CTO to leave CA, join venture firm

15.05.2006
Mark Barrenechea, who was named CA Inc.'s chief technology officer in January, said last week that he's leaving the software vendor effective June 16 to become a director at Garnett & Helfrich Capital, a venture firm in Menlo Park, Calif. Barrenechea has worked at CA since 2003, also serving as executive vice president of product development and chief technology architect. He spoke with Computerworld about his plan to join Garnett & Helfrich, which last fall bought CA's Ingres database and formed a new company to develop and market the open-source software.

How long has this career transition been in the works? Over the last couple of months. Opportunity, Thomas Edison said, is missed by most people because it comes dressed in overalls and looks like work. For me, it means taking 84 [fiscal] quarters with operating experience in software and now being able to apply that to creating independent companies, and helping build management teams and what I think of as relevancy in the market. That's an opportunity I could not pass up.

Garnett & Helfrich bought Ingres from CA last year and created a new company called Ingres Corp. Is that how you'll work? Garnett & Helfrich is different from other venture firms that take stand-alone businesses and make them public. They're looking for a division or business unit that may not be strategic to a company but could be strategic in the market. So it's working with top technology firms in hardware and software, and spending time looking for assets that are strategic and should be stand-alone and need a new business model.

Many people see the smaller technology vendors as the ones with energy and innovation. Is that part of your motivation to leave? Well, innovation is a big word. Yes, more needs to be written about the difficulty of being innovative within large companies. Contrast how innovations happen with closed-source versus open-source. With open-source, you know right away if your idea is relevant or not, and there are short release cycles. If the product's not relevant, you die pretty quickly.

Did CA feel bureaucratic to you? No. CA has an incredible opportunity in front of them. CA does not feel bureaucratic.

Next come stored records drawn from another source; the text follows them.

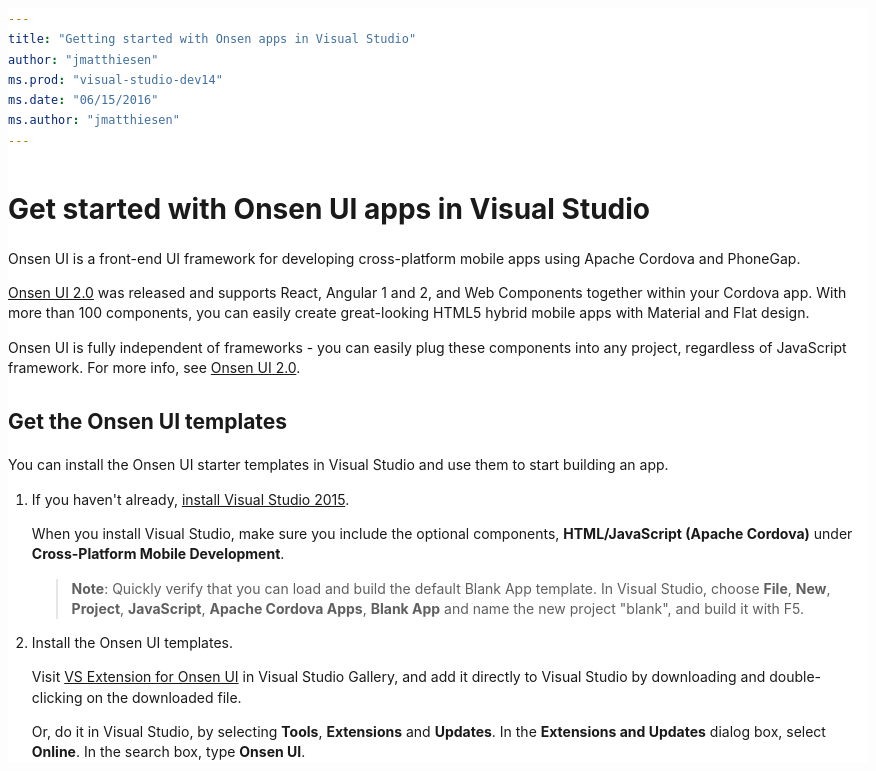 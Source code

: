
 ```yaml
---
title: "Getting started with Onsen apps in Visual Studio"
author: "jmatthiesen"
ms.prod: "visual-studio-dev14"
ms.date: "06/15/2016"
ms.author: "jmatthiesen"
---
```


# Get started with Onsen UI apps in Visual Studio

Onsen UI is a front-end UI framework for developing cross-platform mobile apps using Apache Cordova and PhoneGap.

[Onsen UI 2.0](https://onsen.io/v2/) was released and supports React, Angular 1 and 2, and Web Components together within your Cordova app. With more than 100 components, you can easily create great-looking HTML5 hybrid mobile apps with Material and Flat design.

Onsen UI is fully independent of frameworks - you can easily plug these components into any project, regardless of JavaScript framework. For more info, see  [Onsen UI 2.0](https://onsen.io/v2/docs/js.html).

## Get the Onsen UI templates
You can install the Onsen UI starter templates in Visual Studio and use them to start building an app.

1. If you haven't already, [install Visual Studio 2015](https://www.visualstudio.com/).

    When you install Visual Studio, make sure you include the optional components, **HTML/JavaScript (Apache Cordova)** under **Cross-Platform Mobile Development**.

    >**Note**: Quickly verify that you can load and build the default Blank App template. In Visual Studio, choose **File**, **New**, **Project**, **JavaScript**, **Apache Cordova Apps**, **Blank App** and name the new project "blank", and build it with F5.

2. Install the Onsen UI templates.

    Visit [VS Extension for Onsen UI](https://visualstudiogallery.msdn.microsoft.com/8968a18d-cc94-4ebf-8183-ed0e1f6247f3) in Visual Studio Gallery, and add it directly to Visual Studio by downloading and double-clicking on the downloaded file.

    Or, do it in Visual Studio, by selecting **Tools**, **Extensions** and **Updates**. In the **Extensions and Updates** dialog box, select **Online**. In the search box, type **Onsen UI**.
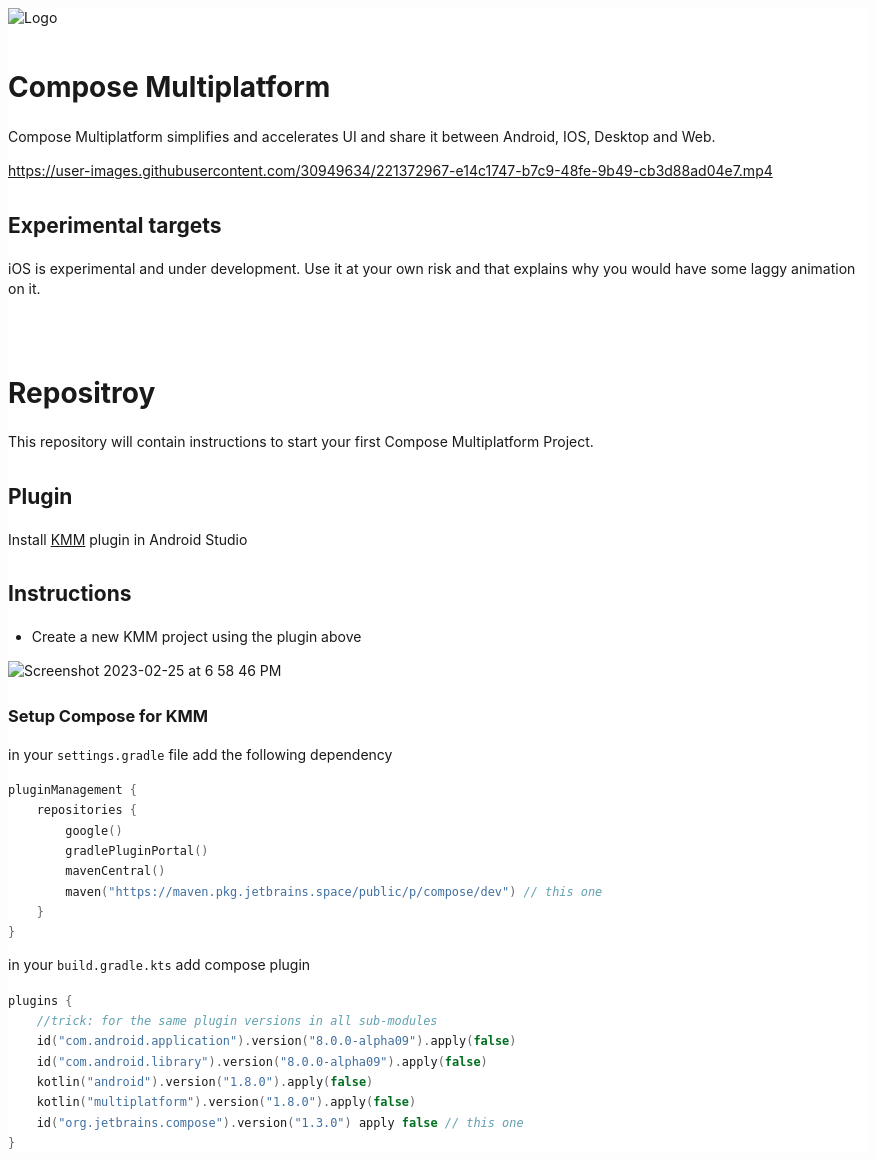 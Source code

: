 
![Logo](https://user-images.githubusercontent.com/30949634/221370655-d88d6aa4-73b8-448c-8834-79a34cabdec8.svg)


# Compose Multiplatform 

Compose Multiplatform simplifies and accelerates UI and share it between Android, IOS, Desktop and Web.

https://user-images.githubusercontent.com/30949634/221372967-e14c1747-b7c9-48fe-9b49-cb3d88ad04e7.mp4

## Experimental targets
iOS is experimental and under development. Use it at your own risk and that explains why you would have some laggy animation on it.


<br/>

# Repositroy 

This repository will contain instructions to start your first Compose Multiplatform Project. 




## Plugin

Install 
[KMM](https://plugins.jetbrains.com/plugin/14936-kotlin-multiplatform-mobile)
 plugin in Android Studio 

 ## Instructions
 - Create a new KMM project using the plugin above
 
 <img width="995" alt="Screenshot 2023-02-25 at 6 58 46 PM" src=
"https://user-images.githubusercontent.com/30949634/221369743-8512eb59-5c5e-4aee-8acb-575856b14ad0.png">

 ### Setup Compose for KMM 
 
 in your `settings.gradle` file add the following dependency
 
```kotlin
pluginManagement {
    repositories {
        google()
        gradlePluginPortal()
        mavenCentral()
        maven("https://maven.pkg.jetbrains.space/public/p/compose/dev") // this one
    }
}
```
in your `build.gradle.kts` add compose plugin
```kotlin
plugins {
    //trick: for the same plugin versions in all sub-modules
    id("com.android.application").version("8.0.0-alpha09").apply(false)
    id("com.android.library").version("8.0.0-alpha09").apply(false)
    kotlin("android").version("1.8.0").apply(false)
    kotlin("multiplatform").version("1.8.0").apply(false)
    id("org.jetbrains.compose").version("1.3.0") apply false // this one
}

``` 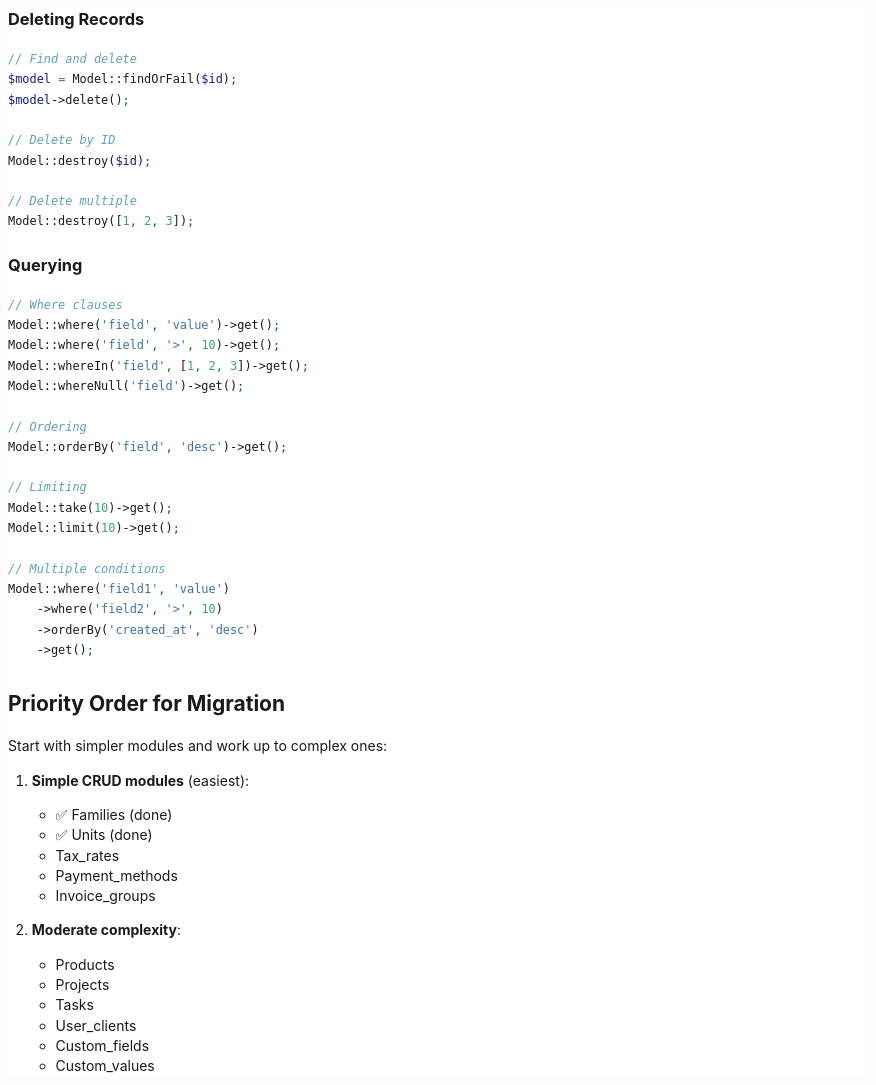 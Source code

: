 ### Deleting Records
```php
// Find and delete
$model = Model::findOrFail($id);
$model->delete();

// Delete by ID
Model::destroy($id);

// Delete multiple
Model::destroy([1, 2, 3]);
```

### Querying
```php
// Where clauses
Model::where('field', 'value')->get();
Model::where('field', '>', 10)->get();
Model::whereIn('field', [1, 2, 3])->get();
Model::whereNull('field')->get();

// Ordering
Model::orderBy('field', 'desc')->get();

// Limiting
Model::take(10)->get();
Model::limit(10)->get();

// Multiple conditions
Model::where('field1', 'value')
    ->where('field2', '>', 10)
    ->orderBy('created_at', 'desc')
    ->get();
```

## Priority Order for Migration

Start with simpler modules and work up to complex ones:

1. **Simple CRUD modules** (easiest):
   - ✅ Families (done)
   - ✅ Units (done)
   - Tax_rates
   - Payment_methods
   - Invoice_groups

2. **Moderate complexity**:
   - Products
   - Projects
   - Tasks
   - User_clients
   - Custom_fields
   - Custom_values
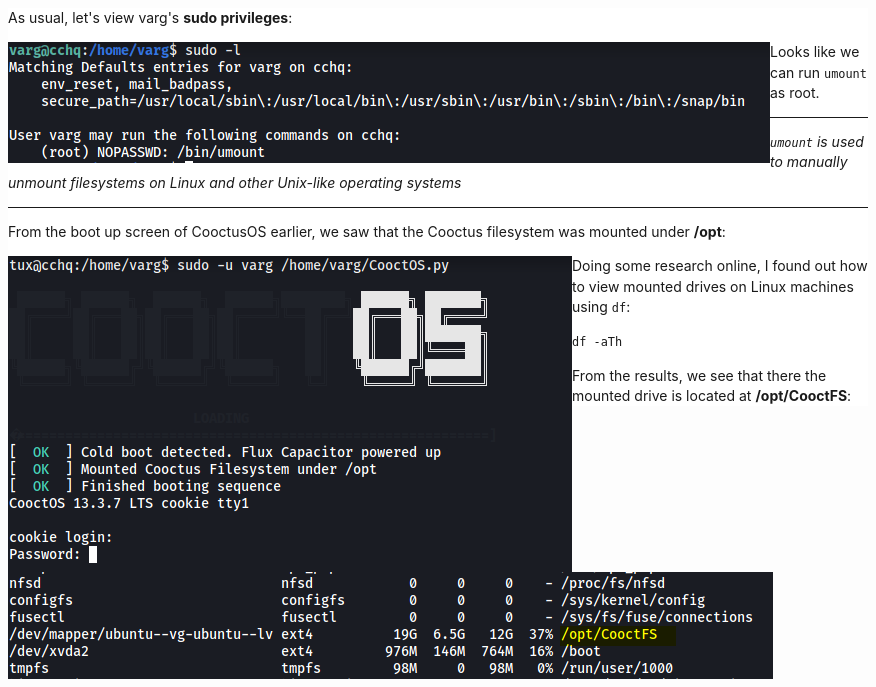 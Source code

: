 As usual, let's view varg's **sudo privileges**:

<img style="float: left;" src="screenshots/screenshot41.png">

Looks like we can run `umount` as root.

---

*`umount` is used to manually unmount filesystems on Linux and other Unix-like operating systems*

---

From the boot up screen of CooctusOS earlier, we saw that the Cooctus filesystem was mounted under **/opt**:

<img style="float: left;" src="screenshots/screenshot38.png">

Doing some research online, I found out how to view mounted drives on Linux machines using `df`:

``` 
df -aTh
```

From the results, we see that there the mounted drive is located at **/opt/CooctFS**:

<img style="float: left;" src="screenshots/screenshot42.png">
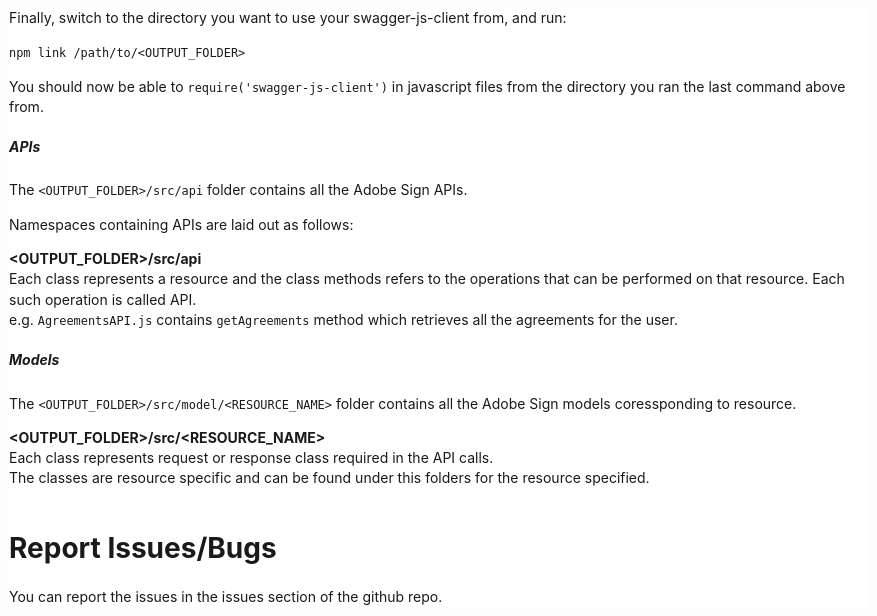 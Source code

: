 Finally, switch to the directory you want to use your swagger-js-client from, and run:

```shell
npm link /path/to/<OUTPUT_FOLDER>
```

You should now be able to `require('swagger-js-client')` in javascript files from the directory you ran the last 
command above from.
    


##### APIs

The `<OUTPUT_FOLDER>/src/api` folder contains all the Adobe Sign APIs. 

Namespaces containing APIs are laid out as follows:  

**<OUTPUT_FOLDER>/src/api**    
Each class represents a resource and the class methods refers to the operations that can be performed on that resource. Each such operation is called API.   
e.g. `AgreementsAPI.js` contains `getAgreements` method which retrieves all the agreements for the user.  


##### Models

The `<OUTPUT_FOLDER>/src/model/<RESOURCE_NAME>` folder contains all the Adobe Sign models coressponding to resource. 

**<OUTPUT_FOLDER>/src/<RESOURCE_NAME>**    
Each class represents request or response class required in the API calls.  
The classes are  resource specific and can be found under this folders for the resource specified. 

Report Issues/Bugs
====================
You can report the issues in the issues section of the github repo.
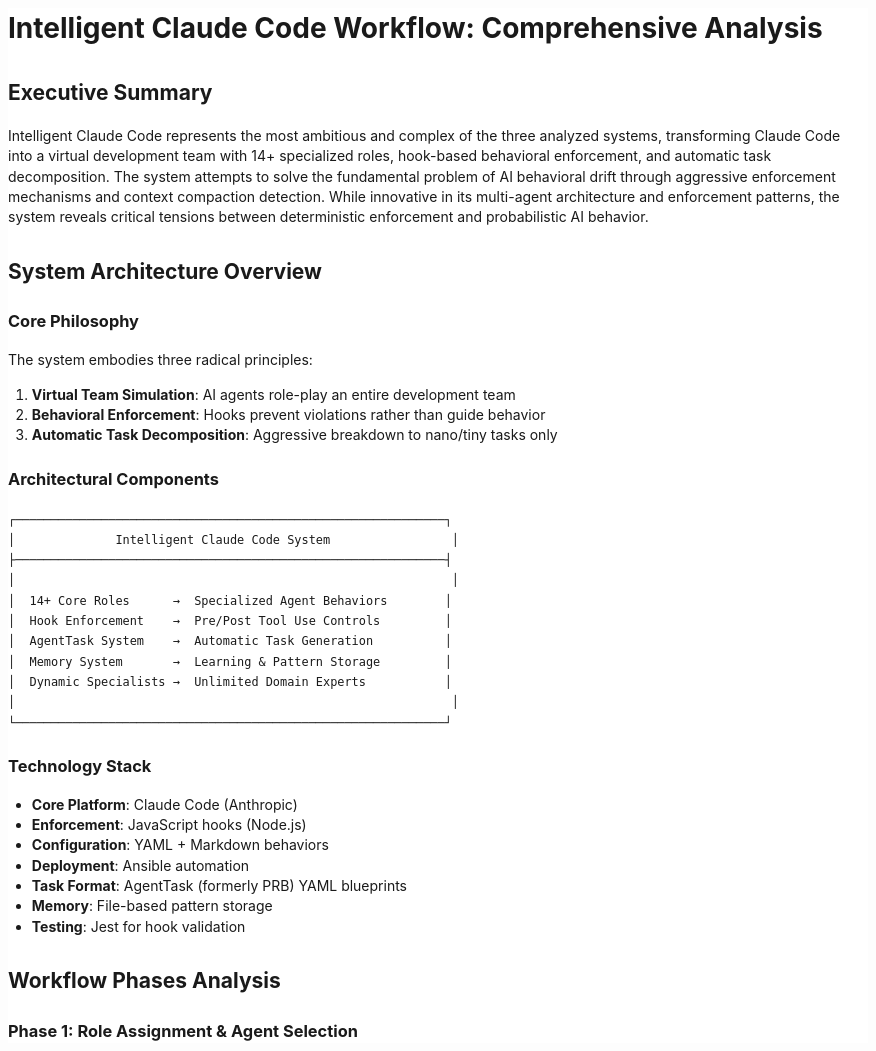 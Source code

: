 # Intelligent Claude Code Workflow: Comprehensive Analysis

## Executive Summary

Intelligent Claude Code represents the most ambitious and complex of the three analyzed systems, transforming Claude Code into a virtual development team with 14+ specialized roles, hook-based behavioral enforcement, and automatic task decomposition. The system attempts to solve the fundamental problem of AI behavioral drift through aggressive enforcement mechanisms and context compaction detection. While innovative in its multi-agent architecture and enforcement patterns, the system reveals critical tensions between deterministic enforcement and probabilistic AI behavior.

## System Architecture Overview

### Core Philosophy

The system embodies three radical principles:

1. **Virtual Team Simulation**: AI agents role-play an entire development team
2. **Behavioral Enforcement**: Hooks prevent violations rather than guide behavior
3. **Automatic Task Decomposition**: Aggressive breakdown to nano/tiny tasks only

### Architectural Components

```
┌────────────────────────────────────────────────────────────┐
│              Intelligent Claude Code System                 │
├────────────────────────────────────────────────────────────┤
│                                                             │
│  14+ Core Roles      →  Specialized Agent Behaviors        │
│  Hook Enforcement    →  Pre/Post Tool Use Controls         │
│  AgentTask System    →  Automatic Task Generation          │
│  Memory System       →  Learning & Pattern Storage         │
│  Dynamic Specialists →  Unlimited Domain Experts           │
│                                                             │
└────────────────────────────────────────────────────────────┘
```

### Technology Stack

- **Core Platform**: Claude Code (Anthropic)
- **Enforcement**: JavaScript hooks (Node.js)
- **Configuration**: YAML + Markdown behaviors
- **Deployment**: Ansible automation
- **Task Format**: AgentTask (formerly PRB) YAML blueprints
- **Memory**: File-based pattern storage
- **Testing**: Jest for hook validation

## Workflow Phases Analysis

### Phase 1: Role Assignment & Agent Selection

Is your departure related at all to former CEO Sanjay Kumar's recent guilty plea to accounting fraud charges or to concerns that your resume might be tainted by the company's past legal woes? It's completely unrelated. I joined in 2003 after those issues surfaced. For 16,000 employees at CA, I don't think [they] are focused on the government trial and issues. So, those issues didn't affect my decision to join or to depart from CA.